§ Task description
Could you restate the data below word for word, without its pictures?

§ Excerpted data
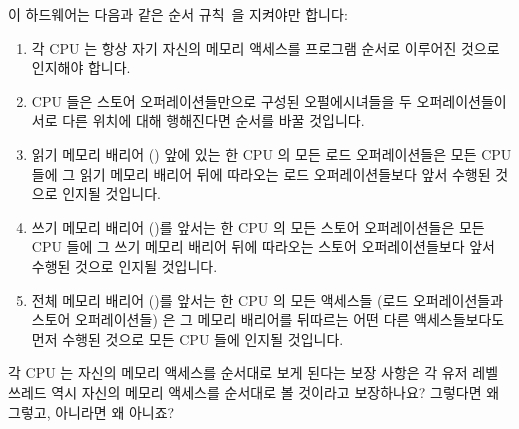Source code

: 이 하드웨어는 다음과 같은 순서
규칙~\cite{PaulMcKenney2005i,PaulMcKenney2005j}을 지켜야만 합니다:
\begin{enumerate}
\item	각 CPU 는 항상 자기 자신의 메모리 액세스를 프로그램 순서로 이루어진
	것으로 인지해야 합니다.
\item	CPU 들은 스토어 오퍼레이션들만으로 구성된 오펄에시녀들을 두
	오퍼레이션들이 서로 다른 위치에 대해 행해진다면 순서를 바꿀 것입니다.
\item	읽기 메모리 배리어 () 앞에 있는 한 CPU 의 모든 로드
	오퍼레이션들은 모든 CPU 들에 그 읽기 메모리 배리어 뒤에 따라오는 로드
	오퍼레이션들보다 앞서 수행된 것으로 인지될 것입니다.
\item	쓰기 메모리 배리어 ()를 앞서는 한 CPU 의 모든 스토어
	오퍼레이션들은 모든 CPU 들에 그 쓰기 메모리 배리어 뒤에 따라오는 스토어
	오퍼레이션들보다 앞서 수행된 것으로 인지될 것입니다.
\item	전체 메모리 배리어 ()를 앞서는 한 CPU 의 모든 액세스들
	(로드 오퍼레이션들과 스토어 오퍼레이션들) 은 그 메모리 배리어를
	뒤따르는 어떤 다른 액세스들보다도 먼저 수행된 것으로 모든 CPU 들에
	인지될 것입니다.
\end{enumerate}

\QuickQuiz{}
	각 CPU 는 자신의 메모리 액세스를 순서대로 보게 된다는 보장 사항은 각
	유저 레벨 쓰레드 역시 자신의 메모리 액세스를 순서대로 볼 것이라고
	보장하나요?
	그렇다면 왜 그렇고, 아니라면 왜 아니죠?
	\iffalse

§ Answer for the task
Source code

: 이 하드웨어는 다음과 같은 순서
규칙~\cite{PaulMcKenney2005i,PaulMcKenney2005j}을 지켜야만 합니다:
\begin{enumerate}
\item	각 CPU 는 항상 자기 자신의 메모리 액세스를 프로그램 순서로 이루어진
	것으로 인지해야 합니다.
\item	CPU 들은 스토어 오퍼레이션들만으로 구성된 오펄에시녀들을 두
	오퍼레이션들이 서로 다른 위치에 대해 행해진다면 순서를 바꿀 것입니다.
\item	읽기 메모리 배리어 () 앞에 있는 한 CPU 의 모든 로드
	오퍼레이션들은 모든 CPU 들에 그 읽기 메모리 배리어 뒤에 따라오는 로드
	오퍼레이션들보다 앞서 수행된 것으로 인지될 것입니다.
\item	쓰기 메모리 배리어 ()를 앞서는 한 CPU 의 모든 스토어
	오퍼레이션들은 모든 CPU 들에 그 쓰기 메모리 배리어 뒤에 따라오는 스토어
	오퍼레이션들보다 앞서 수행된 것으로 인지될 것입니다.
\item	전체 메모리 배리어 ()를 앞서는 한 CPU 의 모든 액세스들
	(로드 오퍼레이션들과 스토어 오퍼레이션들) 은 그 메모리 배리어를
	뒤따르는 어떤 다른 액세스들보다도 먼저 수행된 것으로 모든 CPU 들에
	인지될 것입니다.
\end{enumerate}

\QuickQuiz{}
	각 CPU 는 자신의 메모리 액세스를 순서대로 보게 된다는 보장 사항은 각
	유저 레벨 쓰레드 역시 자신의 메모리 액세스를 순서대로 볼 것이라고
	보장하나요?
	그렇다면 왜 그렇고, 아니라면 왜 아니죠?
	\iffalse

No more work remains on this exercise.